Saved entries:
◆ ◆ ◆

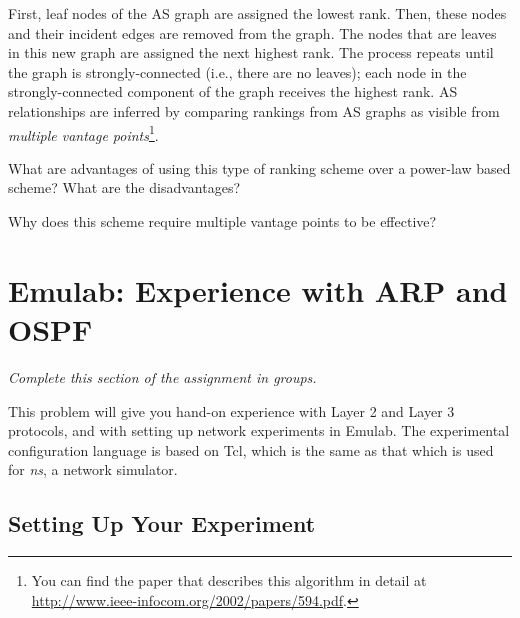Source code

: \documentclass[11pt]{article}
\begin{document}
\begin{enumerate}
First, leaf nodes of the AS graph are assigned the lowest rank.  Then,
these nodes and their incident edges are removed from the graph.  The
nodes that are leaves in this new graph are assigned the next highest
rank.  The process repeats until the graph is strongly-connected (i.e.,
there are no leaves); each node in the strongly-connected component of
the graph receives the highest rank.  AS relationships are inferred by
comparing rankings from AS graphs as visible from {\em multiple vantage
points}\footnote{You can find the paper that describes this algorithm in
detail at \url{http://www.ieee-infocom.org/2002/papers/594.pdf}.}.

\setcounter{sublistcount}{0}
\begin{list}{()}{}
\item What are advantages of using this type of ranking scheme over a
power-law based scheme?  What are the disadvantages?
\item Why does this scheme require multiple vantage points to be
effective? 
\end{list}

\end{enumerate}


\section{Emulab: Experience with ARP and OSPF}

{\em Complete this section of the assignment in groups.}

This problem will give you hand-on experience with Layer 2 and Layer 3
protocols, and with setting up network experiments in Emulab.  The
experimental configuration language is based on Tcl, which is the same
as that which is used for {\em ns}, a network simulator.

\subsection*{Setting Up Your Experiment}
\end{document}
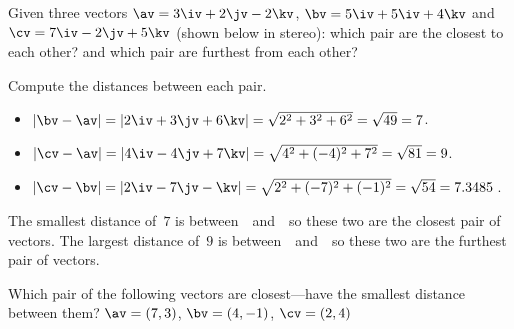 \begin{example} \label{eg:}
Given three vectors \(\av=3\iv+2\jv-2\kv\), \(\bv=5\iv+5\iv+4\kv\) and \(\cv=7\iv-2\jv+5\kv\) (shown below in stereo): which pair are the closest to each other? and which pair are furthest from each other?
\begin{center}
 {}
\end{center}
\begin{solution} 
Compute the distances between each pair.
\begin{itemize}
\item \(|\bv-\av|=|2\iv+3\jv+6\kv| =\sqrt{2^2+3^2+6^2} =\sqrt{49} =7\).
\item \(|\cv-\av|=|4\iv-4\jv+7\kv| =\sqrt{4^2+(-4)^2+7^2} =\sqrt{81} =9\).
\item \(|\cv-\bv|=|2\iv-7\jv-\kv| =\sqrt{2^2+(-7)^2+(-1)^2} =\sqrt{54} =7.3485\)\,.
\end{itemize}
The smallest distance of~\(7\) is between~\av\ and~\bv\ so these two are the closest pair of vectors.
The largest distance of~\(9\) is between~\av\ and~\cv\ so these two are the furthest pair of vectors.
\end{solution}
\end{example}



\begin{activity}
Which pair of the following vectors are closest---have the smallest distance between them?  \(\av=(7,3)\), \(\bv=(4,-1)\), \(\cv=(2,4)\)
\end{activity}










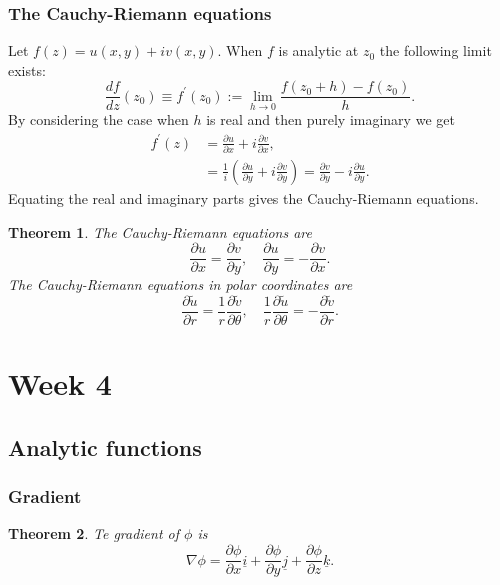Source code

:\documentclass{article}
\newtheorem{theorem}{Theorem}
\begin{document}
\subsubsection{The Cauchy-Riemann equations}
Let $f(z)=u(x,y)+iv(x,y)$. When $f$ is analytic at $z_0$ the following limit exists:
\begin{equation}
    \frac{df}{dz}(z_0)\equiv f^\prime(z_0):=\lim_{h\to 0}\frac{f(z_0+h)-f(z_0)}{h}.
\end{equation}
By considering the case when $h$ is real and then purely imaginary we get
\begin{align}
    f^\prime(z) &= \frac{\partial u}{\partial x}+i\frac{\partial v}{\partial x}, \\
    &= \frac{1}{i}\left( \frac{\partial u}{\partial y}+i\frac{\partial v}{\partial y} \right) = \frac{\partial v}{\partial y} -i\frac{\partial u}{\partial y}.
\end{align}
Equating the real and imaginary parts gives the Cauchy-Riemann equations.
\begin{theorem}
The Cauchy-Riemann equations are
    \begin{equation}
        \frac{\partial u}{\partial x} = \frac{\partial v}{\partial y},\quad\frac{\partial u}{\partial y}=-\frac{\partial v}{\partial x}.
    \end{equation}
    The Cauchy-Riemann equations in polar coordinates are
    \begin{equation}
        \frac{\partial \tilde{u}}{\partial r} = \frac{1}{r}\frac{\partial \tilde{v}}{\partial \theta},\quad \frac{1}{r}\frac{\partial \tilde{u}}{\partial \theta} = -\frac{\partial \tilde{v}}{\partial r}.
    \end{equation}
\end{theorem}

\section{Week 4}
\subsection{Analytic functions}
\subsubsection{Gradient}
\begin{theorem}
    Te gradient of $\phi$ is
    \begin{equation}
        \nabla\phi = \frac{\partial \phi}{\partial x}\underline{i} + \frac{\partial \phi}{\partial y}\underline{j} + \frac{\partial \phi}{\partial z}\underline{k}.
    \end{equation}
\end{theorem}
\end{document}
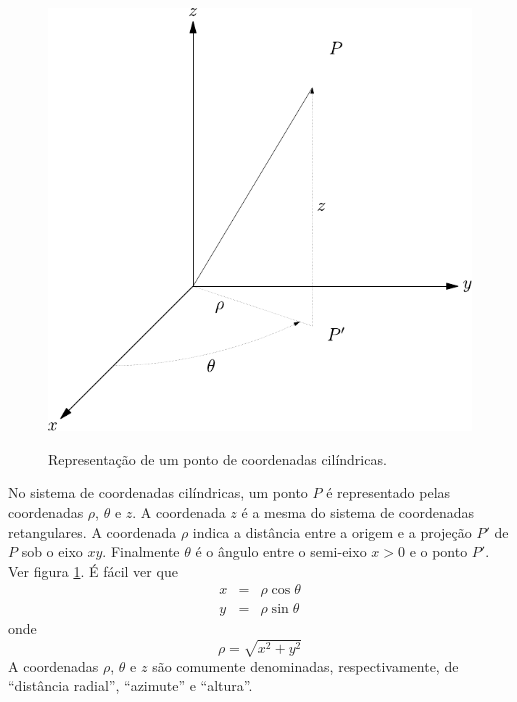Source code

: \begin{figure}%
\begin{center}
   \includegraphics{./cap_algvet/figs/coordenadas_cilindricas}
   \caption{Representação de um ponto de coordenadas cilíndricas.}\label{Coo_cil}   
      \label{fig:coordenadas_cilindricas}
      \end{center}
  \end{figure}


No sistema de coordenadas cilíndricas, um ponto $P$ é representado pelas coordenadas $\rho$, $\theta$ e $z$. A coordenada $z$ é a mesma do sistema de coordenadas retangulares. A coordenada $\rho$ indica a distância entre a origem e a projeção $P'$ de $P$ sob o eixo $xy$. Finalmente $\theta$ é o ângulo entre o semi-eixo $x>0$ e o ponto $P'$. Ver figura \ref{fig:coordenadas_cilindricas}. É fácil ver que
\begin{subequations}\label{xphi}
\begin{eqnarray}
x&=&\rho\cos\theta\\
y&=&\rho\sin\theta
\end{eqnarray}  
\end{subequations}
onde
\begin{equation}
\rho=\sqrt{x^2+y^2}
\end{equation}
A coordenadas $\rho$, $\theta$ e $z$ são comumente denominadas, respectivamente, de ``distância radial'', ``azimute'' e ``altura''. 


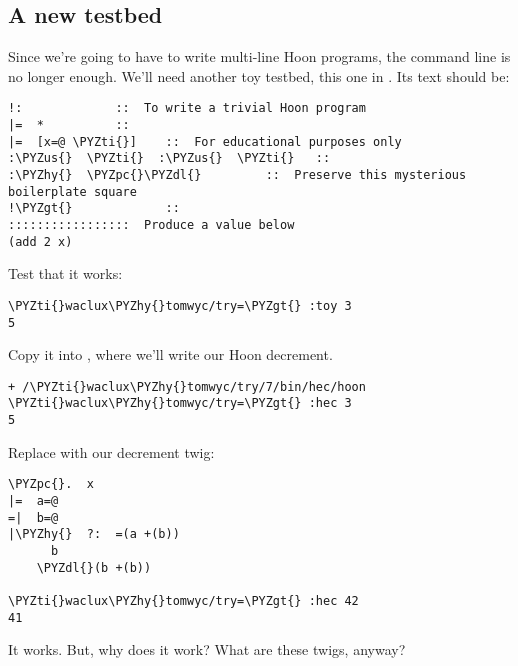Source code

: \subsection{A new testbed}

Since we're going to have to write multi-line Hoon programs, the
command line is no longer enough.  We'll need another toy
testbed, this one in .
Its text should be:

\begin{framed_shaded}
\begin{Verbatim}[fontsize=\relsize{-2.5},fontseries=b,commandchars=\\\{\}]
!:             ::  To write a trivial Hoon program
|=  *          ::
|=  [x=@ \PYZti{}]    ::  For educational purposes only
:\PYZus{}  \PYZti{}  :\PYZus{}  \PYZti{}   ::
:\PYZhy{}  \PYZpc{}\PYZdl{}         ::  Preserve this mysterious boilerplate square
!\PYZgt{}             ::
:::::::::::::::::  Produce a value below
(add 2 x)
\end{Verbatim}
\end{framed_shaded}
Test that it works: 

\begin{framed_shaded}
\begin{Verbatim}[fontsize=\relsize{-2.5},fontseries=b,commandchars=\\\{\}]
\PYZti{}waclux\PYZhy{}tomwyc/try=\PYZgt{} :toy 3
5
\end{Verbatim}
\end{framed_shaded}
Copy it into , where we'll write our Hoon decrement.

\begin{framed_shaded}
\begin{Verbatim}[fontsize=\relsize{-2.5},fontseries=b,commandchars=\\\{\}]
+ /\PYZti{}waclux\PYZhy{}tomwyc/try/7/bin/hec/hoon
\PYZti{}waclux\PYZhy{}tomwyc/try=\PYZgt{} :hec 3
5
\end{Verbatim}
\end{framed_shaded}
Replace  with our decrement twig:

\begin{framed_shaded}
\begin{Verbatim}[fontsize=\relsize{-2.5},fontseries=b,commandchars=\\\{\}]
\PYZpc{}.  x
|=  a=@
=|  b=@
|\PYZhy{}  ?:  =(a +(b))
      b
    \PYZdl{}(b +(b))

\PYZti{}waclux\PYZhy{}tomwyc/try=\PYZgt{} :hec 42
41
\end{Verbatim}
\end{framed_shaded}
It works.  But, why does it work?  What are these twigs, anyway?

◆ ◆ ◆

:: EXERCISE PROMPT ::
Total the lines in the records above that contain the string "does". Write only that total.

:: SOLUTION FOR THIS EXERCISE ::
2